Plain-text document sources
+++++
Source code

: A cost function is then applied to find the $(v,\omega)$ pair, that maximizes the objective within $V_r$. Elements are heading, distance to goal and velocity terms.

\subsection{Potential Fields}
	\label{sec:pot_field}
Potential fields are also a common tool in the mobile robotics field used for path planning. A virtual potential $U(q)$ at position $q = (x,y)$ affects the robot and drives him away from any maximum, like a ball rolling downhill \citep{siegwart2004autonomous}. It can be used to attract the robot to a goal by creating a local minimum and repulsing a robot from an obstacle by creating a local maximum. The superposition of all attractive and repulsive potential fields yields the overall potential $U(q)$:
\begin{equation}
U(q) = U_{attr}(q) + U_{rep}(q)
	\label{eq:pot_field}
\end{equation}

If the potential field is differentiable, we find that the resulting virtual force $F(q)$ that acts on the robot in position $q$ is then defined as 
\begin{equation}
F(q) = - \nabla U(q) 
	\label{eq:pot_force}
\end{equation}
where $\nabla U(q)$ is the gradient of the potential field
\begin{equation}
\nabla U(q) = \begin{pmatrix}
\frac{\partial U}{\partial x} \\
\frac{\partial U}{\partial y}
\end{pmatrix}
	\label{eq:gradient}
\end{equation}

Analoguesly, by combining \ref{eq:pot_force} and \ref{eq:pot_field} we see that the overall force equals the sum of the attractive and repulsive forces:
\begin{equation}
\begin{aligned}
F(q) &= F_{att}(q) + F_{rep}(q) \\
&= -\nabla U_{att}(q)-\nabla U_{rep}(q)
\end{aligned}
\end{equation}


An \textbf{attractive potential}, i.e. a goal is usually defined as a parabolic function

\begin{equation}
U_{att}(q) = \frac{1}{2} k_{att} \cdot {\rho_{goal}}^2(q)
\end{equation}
+++++
**EXERCISE:**
Report all lines above with "then".

**EXERCISE ANSWER:**
: A cost function is then applied to find the $(v,\omega)$ pair, that maximizes the objective within $V_r$. Elements are heading, distance to goal and velocity terms.
If the potential field is differentiable, we find that the resulting virtual force $F(q)$ that acts on the robot in position $q$ is then defined as 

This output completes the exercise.